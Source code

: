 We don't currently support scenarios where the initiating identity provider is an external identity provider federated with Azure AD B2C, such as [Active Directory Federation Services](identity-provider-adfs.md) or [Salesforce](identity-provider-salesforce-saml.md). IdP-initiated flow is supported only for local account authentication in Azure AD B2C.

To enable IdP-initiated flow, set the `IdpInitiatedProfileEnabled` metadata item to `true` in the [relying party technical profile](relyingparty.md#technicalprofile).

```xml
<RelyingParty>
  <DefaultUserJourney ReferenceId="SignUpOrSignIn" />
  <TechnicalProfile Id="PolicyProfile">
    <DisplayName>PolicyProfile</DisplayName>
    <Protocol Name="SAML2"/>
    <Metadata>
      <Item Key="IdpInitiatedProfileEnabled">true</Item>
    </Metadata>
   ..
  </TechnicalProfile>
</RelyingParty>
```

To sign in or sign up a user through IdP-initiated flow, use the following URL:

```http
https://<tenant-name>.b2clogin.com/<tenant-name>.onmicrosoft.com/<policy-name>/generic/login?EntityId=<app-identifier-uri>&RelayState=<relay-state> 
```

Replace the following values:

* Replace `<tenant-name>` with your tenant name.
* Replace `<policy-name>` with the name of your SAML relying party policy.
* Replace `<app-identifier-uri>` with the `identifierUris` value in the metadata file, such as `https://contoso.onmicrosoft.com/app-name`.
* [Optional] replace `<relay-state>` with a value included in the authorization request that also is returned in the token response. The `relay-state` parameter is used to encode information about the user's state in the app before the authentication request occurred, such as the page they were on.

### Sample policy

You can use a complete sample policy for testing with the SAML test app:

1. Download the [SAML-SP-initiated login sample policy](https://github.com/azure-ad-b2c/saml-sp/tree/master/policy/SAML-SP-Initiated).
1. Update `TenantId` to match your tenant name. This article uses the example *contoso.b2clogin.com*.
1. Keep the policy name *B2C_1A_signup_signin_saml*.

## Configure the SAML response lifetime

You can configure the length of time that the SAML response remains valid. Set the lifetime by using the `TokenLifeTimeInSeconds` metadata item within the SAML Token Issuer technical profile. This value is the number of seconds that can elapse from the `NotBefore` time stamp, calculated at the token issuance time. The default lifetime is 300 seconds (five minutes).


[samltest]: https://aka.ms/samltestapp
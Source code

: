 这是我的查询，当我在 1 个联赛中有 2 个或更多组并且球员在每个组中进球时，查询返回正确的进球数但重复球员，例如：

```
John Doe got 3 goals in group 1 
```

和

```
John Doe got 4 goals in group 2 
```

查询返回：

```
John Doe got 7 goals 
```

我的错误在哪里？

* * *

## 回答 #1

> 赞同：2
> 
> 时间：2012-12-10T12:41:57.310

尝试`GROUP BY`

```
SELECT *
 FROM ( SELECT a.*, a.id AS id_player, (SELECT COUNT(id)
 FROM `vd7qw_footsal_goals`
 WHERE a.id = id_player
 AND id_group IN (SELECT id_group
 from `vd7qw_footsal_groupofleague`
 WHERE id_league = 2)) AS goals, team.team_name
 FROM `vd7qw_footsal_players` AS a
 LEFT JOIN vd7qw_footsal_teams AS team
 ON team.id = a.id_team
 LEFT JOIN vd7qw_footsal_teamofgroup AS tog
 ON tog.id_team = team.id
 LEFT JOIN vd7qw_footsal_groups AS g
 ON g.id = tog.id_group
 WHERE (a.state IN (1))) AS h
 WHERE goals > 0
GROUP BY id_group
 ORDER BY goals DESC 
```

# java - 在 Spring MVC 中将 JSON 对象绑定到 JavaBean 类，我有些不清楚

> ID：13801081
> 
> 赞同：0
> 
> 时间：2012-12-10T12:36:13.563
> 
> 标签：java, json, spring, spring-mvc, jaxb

**To do**:
Where the word "JOIN" shows up in a line of the entries above, count that line; the answer is the total alone.

**Answer to this exercise**:
3